Only the lines from the one containing "our own implementation." to the end of the data are wanted; print them exactly as they appear.

_INPUT DATA_.
▶
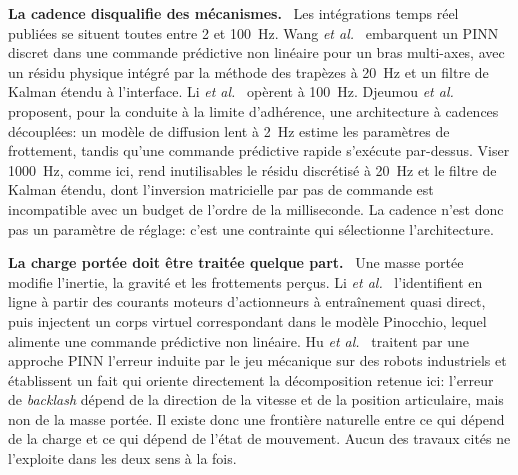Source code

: \documentclass[a4paper, oneside]{article}
\newcommand{\parag}[1]{%
    \par\medskip\noindent\textbf{#1}\ \ignorespaces%
}
\begin{document}
\parag{La cadence disqualifie des mécanismes.} Les intégrations temps réel
publiées se situent toutes entre 2 et \SI{100}{Hz}. Wang \emph{et al.}~\cite{wang2024cac}
embarquent un PINN discret dans une commande prédictive non linéaire pour un
bras multi-axes, avec un résidu physique intégré par la méthode des trapèzes à
\SI{20}{Hz} et un filtre de Kalman étendu à l'interface. Li \emph{et al.}~\cite{li2025ral}
opèrent à \SI{100}{Hz}. Djeumou \emph{et al.}~\cite{djeumou2024drift} proposent, pour
la conduite à la limite d'adhérence, une architecture à cadences découplées: un
modèle de diffusion lent à \SI{2}{Hz} estime les paramètres de frottement, tandis
qu'une commande prédictive rapide s'exécute par-dessus. Viser \SI{1000}{Hz}, comme
ici, rend inutilisables le résidu discrétisé à \SI{20}{Hz} et le filtre de Kalman
étendu, dont l'inversion matricielle par pas de commande est incompatible avec
un budget de l'ordre de la milliseconde. La cadence n'est donc pas un paramètre
de réglage: c'est une contrainte qui sélectionne l'architecture.

\parag{La charge portée doit être traitée quelque part.} Une masse portée
modifie l'inertie, la gravité et les frottements perçus. Li \emph{et al.}~\cite{li2025ral}
l'identifient en ligne à partir des courants moteurs d'actionneurs à
entraînement quasi direct, puis injectent un corps virtuel correspondant dans
le modèle Pinocchio, lequel alimente une commande prédictive non linéaire.
Hu \emph{et al.}~\cite{hu2026} traitent par une approche PINN l'erreur induite
par le jeu mécanique sur des robots industriels et établissent un fait qui
oriente directement la décomposition retenue ici: l'erreur de \emph{backlash}
dépend de la direction de la vitesse et de la position articulaire, mais non de
la masse portée. Il existe donc une frontière naturelle entre ce qui dépend de
la charge et ce qui dépend de l'état de mouvement. Aucun des travaux cités ne
l'exploite dans les deux sens à la fois.
\end{document}
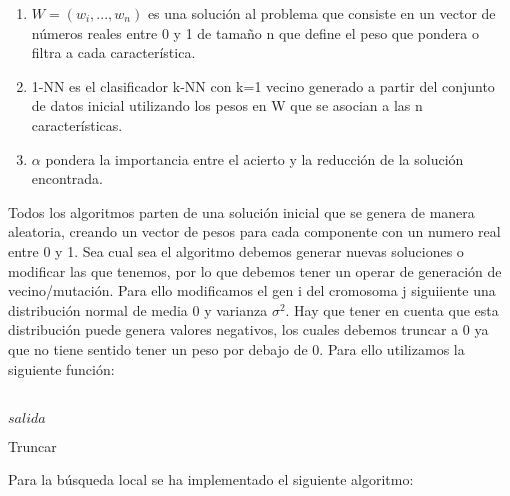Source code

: \documentclass[14pt]{article}
\begin{document}
\begin{enumerate}
\item $W = (w_i,..., w_n)$ es una solución al problema que consiste en un vector de números reales entre 0 y 1 de tamaño n que define el peso que pondera o filtra a cada característica.
\item 1-NN es el clasificador k-NN con k=1 vecino generado a partir del conjunto de datos inicial utilizando los pesos en W que se asocian a las n características.
\item $\alpha$ pondera la importancia entre el acierto y la reducción de la solución encontrada.
\end{enumerate}

Todos los algoritmos parten de una solución inicial que se genera de manera aleatoria, creando un vector de pesos para cada componente con un numero real entre 0 y 1. Sea cual sea el algoritmo debemos generar nuevas soluciones o modificar las que tenemos, por lo que debemos tener un operar de generación de vecino/mutación. Para ello modificamos el gen i del cromosoma j siguiiente una distribución normal de media 0 y varianza $\sigma^2$. Hay que tener en cuenta que esta distribución puede genera valores negativos, los cuales debemos truncar a 0 ya que no tiene sentido tener un peso por debajo de 0. Para ello utilizamos la siguiente función:

\begin{algorithm}[H]
	\begin{algorithmic}[1]
	\label{lin:lineaRara}
	\EndIf \\
	\Return $salida$
	\end{algorithmic}
	\caption{Truncar}
\end{algorithm}

	Para la búsqueda local se ha implementado el siguiente algoritmo:
\end{document}
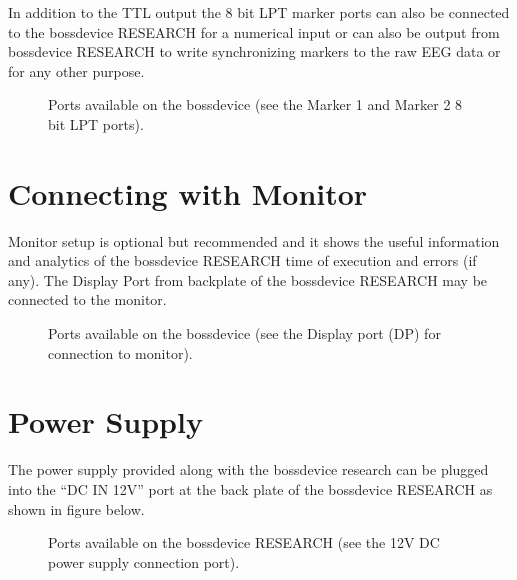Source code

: \documentclass[letterpaper,10pt,english]{sphinxmanual}
\begin{document}
\sphinxAtStartPar
In addition to the TTL output the 8 bit LPT marker ports can also be connected to the bossdevice RESEARCH for a numerical input or can also be output from bossdevice RESEARCH to write synchronizing markers to the raw EEG data or for any other purpose.

\begin{figure}[htbp]
\centering
\capstart

\noindent{}
\caption{Ports available on the bossdevice (see the Marker 1 and Marker 2 8 bit LPT ports).}\label{\detokenize{2_setup_bossdevice_research:id6}}\end{figure}


\section{Connecting with Monitor}
\label{\detokenize{2_setup_bossdevice_research:connecting-with-monitor}}
\sphinxAtStartPar
Monitor setup is optional but recommended and it shows the useful information and analytics of the bossdevice RESEARCH time of execution and errors (if any). The Display Port from backplate of the bossdevice RESEARCH may be connected to the monitor.

\begin{figure}[htbp]
\centering
\capstart

\noindent{}
\caption{Ports available on the bossdevice (see the Display port (DP) for connection to monitor).}\label{\detokenize{2_setup_bossdevice_research:id7}}\end{figure}


\section{Power Supply}
\label{\detokenize{2_setup_bossdevice_research:power-supply}}
\sphinxAtStartPar
The power supply provided along with the bossdevice research can be plugged into the “DC IN 12V” port at the back plate of the bossdevice RESEARCH as shown in figure below.

\begin{figure}[htbp]
\centering
\capstart

\noindent{}
\caption{Ports available on the bossdevice RESEARCH (see the 12V DC power supply connection port).}\label{\detokenize{2_setup_bossdevice_research:id8}}\end{figure}
\end{document}
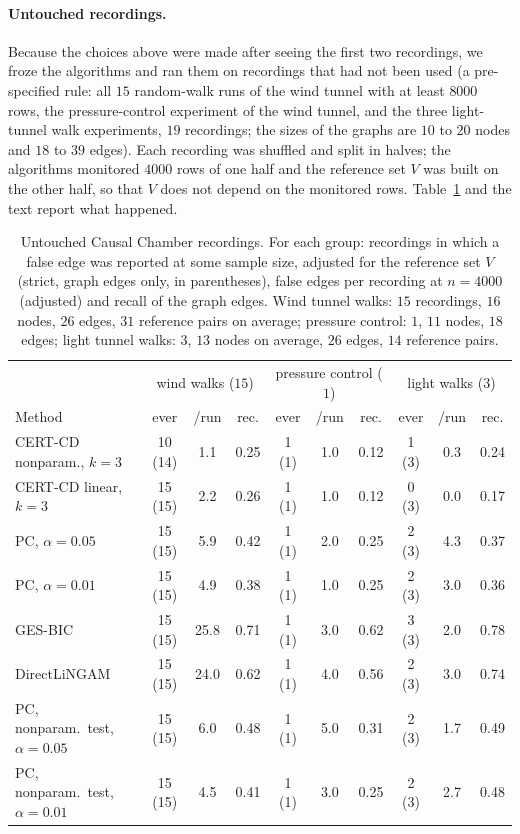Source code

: \paragraph{Untouched recordings.} Because the choices above were made after seeing
the first two recordings, we froze the algorithms and ran them on recordings that
had not been used (a pre-specified rule: all $15$ random-walk runs of the wind
tunnel with at least $8000$ rows, the pressure-control experiment of the wind
tunnel, and the three light-tunnel walk experiments, $19$ recordings; the
sizes of the graphs are $10$ to $20$ nodes and $18$ to $39$ edges). Each recording
was shuffled and split in halves; the algorithms monitored $4000$ rows of one half
and the reference set $V$ was built on the other half, so that $V$ does not depend on the
monitored rows. Table~\ref{tab:fresh} and the text report what happened.

\begin{table}[t]
\caption{Untouched Causal Chamber recordings. For each group: recordings in which a false
edge was reported at some sample size, adjusted for the reference set $V$ (strict, graph
edges only, in parentheses), false edges per recording at $n=4000$ (adjusted) and recall of
the graph edges. Wind tunnel walks: $15$ recordings, $16$ nodes, $26$ edges, $31$ reference
pairs on average; pressure control: $1$, $11$ nodes, $18$ edges; light tunnel walks: $3$,
$13$ nodes on average, $26$ edges, $14$ reference pairs.}\label{tab:fresh}
\footnotesize
\setlength{\tabcolsep}{2pt}
\begin{tabular}{@{}lccccccccc@{}}
\toprule
 & \multicolumn{3}{c}{wind walks ($15$)} & \multicolumn{3}{c}{pressure control ($1$)} & \multicolumn{3}{c}{light walks ($3$)}\\
Method & ever & /run & rec. & ever & /run & rec. & ever & /run & rec.\\
\midrule
CERT-CD nonparam., $k=3$ & 10 (14) & 1.1 & 0.25 & 1 (1) & 1.0 & 0.12 & 1 (3) & 0.3 & 0.24 \\
CERT-CD linear, $k=3$ & 15 (15) & 2.2 & 0.26 & 1 (1) & 1.0 & 0.12 & 0 (3) & 0.0 & 0.17 \\
PC, $\alpha=0.05$ & 15 (15) & 5.9 & 0.42 & 1 (1) & 2.0 & 0.25 & 2 (3) & 4.3 & 0.37 \\
PC, $\alpha=0.01$ & 15 (15) & 4.9 & 0.38 & 1 (1) & 1.0 & 0.25 & 2 (3) & 3.0 & 0.36 \\
GES-BIC & 15 (15) & 25.8 & 0.71 & 1 (1) & 3.0 & 0.62 & 3 (3) & 2.0 & 0.78 \\
DirectLiNGAM & 15 (15) & 24.0 & 0.62 & 1 (1) & 4.0 & 0.56 & 2 (3) & 3.0 & 0.74 \\
PC, nonparam.\ test, $\alpha=0.05$ & 15 (15) & 6.0 & 0.48 & 1 (1) & 5.0 & 0.31 & 2 (3) & 1.7 & 0.49 \\
PC, nonparam.\ test, $\alpha=0.01$ & 15 (15) & 4.5 & 0.41 & 1 (1) & 3.0 & 0.25 & 2 (3) & 2.7 & 0.48 \\
\bottomrule
\end{tabular}
\end{table}

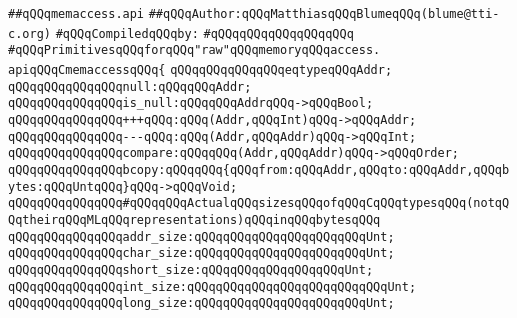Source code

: \label{src/lib/c-glue-lib/ram/memaccess.api}
\verb|##qQQqmemaccess.api|\newline
\verb|##qQQqAuthor:qQQqMatthiasqQQqBlumeqQQq(blume@tti-c.org)|\newline
\newline
\verb|#qQQqCompiledqQQqby:|\newline
\verb|#qQQqqQQqqQQqqQQqqQQq|\newline
\newline
\newline
\newline
\verb|#qQQqPrimitivesqQQqforqQQq"raw"qQQqmemoryqQQqaccess.|\newline
\newline
\verb|apiqQQqCmemaccessqQQq{|\newline
\newline
\verb|qQQqqQQqqQQqqQQqeqtypeqQQqAddr;|\newline
\newline
\verb|qQQqqQQqqQQqqQQqnull:qQQqqQQqAddr;|\newline
\verb|qQQqqQQqqQQqqQQqis_null:qQQqqQQqAddrqQQq->qQQqBool;|\newline
\newline
\verb|qQQqqQQqqQQqqQQq+++qQQq:qQQq(Addr,qQQqInt)qQQq->qQQqAddr;|\newline
\verb|qQQqqQQqqQQqqQQq---qQQq:qQQq(Addr,qQQqAddr)qQQq->qQQqInt;|\newline
\newline
\verb|qQQqqQQqqQQqqQQqcompare:qQQqqQQq(Addr,qQQqAddr)qQQq->qQQqOrder;|\newline
\verb|qQQqqQQqqQQqqQQqbcopy:qQQqqQQq{qQQqfrom:qQQqAddr,qQQqto:qQQqAddr,qQQqbytes:qQQqUntqQQq}qQQq->qQQqVoid;|\newline
\newline
\verb|qQQqqQQqqQQqqQQq#qQQqqQQqActualqQQqsizesqQQqofqQQqCqQQqtypesqQQq(notqQQqtheirqQQqMLqQQqrepresentations)qQQqinqQQqbytesqQQq|\newline
\verb|qQQqqQQqqQQqqQQqaddr_size:qQQqqQQqqQQqqQQqqQQqqQQqUnt;|\newline
\verb|qQQqqQQqqQQqqQQqchar_size:qQQqqQQqqQQqqQQqqQQqqQQqUnt;|\newline
\verb|qQQqqQQqqQQqqQQqshort_size:qQQqqQQqqQQqqQQqqQQqUnt;|\newline
\verb|qQQqqQQqqQQqqQQqint_size:qQQqqQQqqQQqqQQqqQQqqQQqqQQqUnt;|\newline
\verb|qQQqqQQqqQQqqQQqlong_size:qQQqqQQqqQQqqQQqqQQqqQQqUnt;|\newline
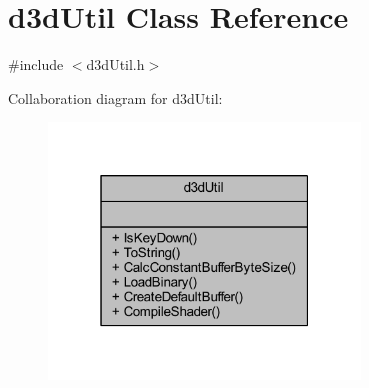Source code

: \hypertarget{classd3d_util}{}\section{d3d\+Util Class Reference}
\label{classd3d_util}


{\ttfamily \#include $<$d3d\+Util.\+h$>$}



Collaboration diagram for d3d\+Util\+:\nopagebreak
\begin{figure}[H]
\begin{center}
\leavevmode
\includegraphics[width=235pt]{classd3d_util__coll__graph}
\end{center}
\end{figure}
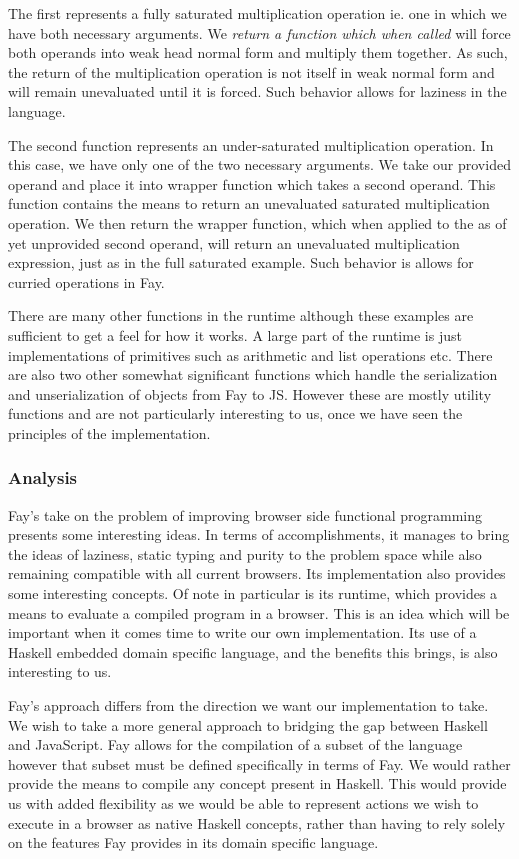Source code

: The first represents a fully saturated multiplication operation ie. one
in which we have both necessary arguments. We \emph{return a function
which when called} will force both operands into weak head normal form
and multiply them together. As such, the return of the multiplication
operation is not itself in weak normal form and will remain unevaluated
until it is forced. Such behavior allows for laziness in the language.

The second function represents an under-saturated multiplication operation.
In this case, we have only one of the two necessary arguments. We take
our provided operand and place it into wrapper function which takes a second
operand. This function contains the means to return an unevaluated
saturated multiplication operation. We then return the wrapper function, 
which when applied to the as of yet unprovided second operand, will return
an unevaluated multiplication expression, just as in the full saturated example.
Such behavior is allows for curried operations in Fay.

There are many other functions in the runtime although these examples
are sufficient to get a feel for how it works. A large part of the runtime
is just implementations of primitives such as arithmetic and list operations
etc. There are also two other somewhat significant functions which handle
the serialization and unserialization of objects from Fay to JS. However
these are mostly utility functions and are not particularly interesting
to us, once we have seen the principles of the implementation.

\subsubsection{Analysis}
Fay's take on the problem of improving browser side functional programming
presents some interesting ideas. In terms of accomplishments, it manages
to bring the ideas of laziness, static typing and purity to the problem
space while also remaining compatible with all current browsers. Its
implementation also provides some interesting concepts. Of note in particular
is its runtime, which provides a means to evaluate a compiled program in a
browser. This is an idea which will be important when it comes time to write
our own implementation. Its use of a Haskell embedded domain specific 
language, and the benefits this brings, is also interesting to us.

Fay's approach differs from the direction we want our implementation to take.
We wish to take a more general approach to bridging the gap between Haskell
and JavaScript. Fay allows for the compilation of a subset of the language
however that subset must be defined specifically in terms of Fay. We would
rather provide the means to compile any concept present in Haskell. This
would provide us with added flexibility as we would be able to represent
actions we wish to execute in a browser as native Haskell concepts, rather
than having to rely solely on the features Fay provides in its domain 
specific language.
◀
_SOLUTION TO THIS EXERCISE_.
our own implementation. Its use of a Haskell embedded domain specific 
language, and the benefits this brings, is also interesting to us.

Fay's approach differs from the direction we want our implementation to take.
We wish to take a more general approach to bridging the gap between Haskell
and JavaScript. Fay allows for the compilation of a subset of the language
however that subset must be defined specifically in terms of Fay. We would
rather provide the means to compile any concept present in Haskell. This
would provide us with added flexibility as we would be able to represent
actions we wish to execute in a browser as native Haskell concepts, rather
than having to rely solely on the features Fay provides in its domain 
specific language.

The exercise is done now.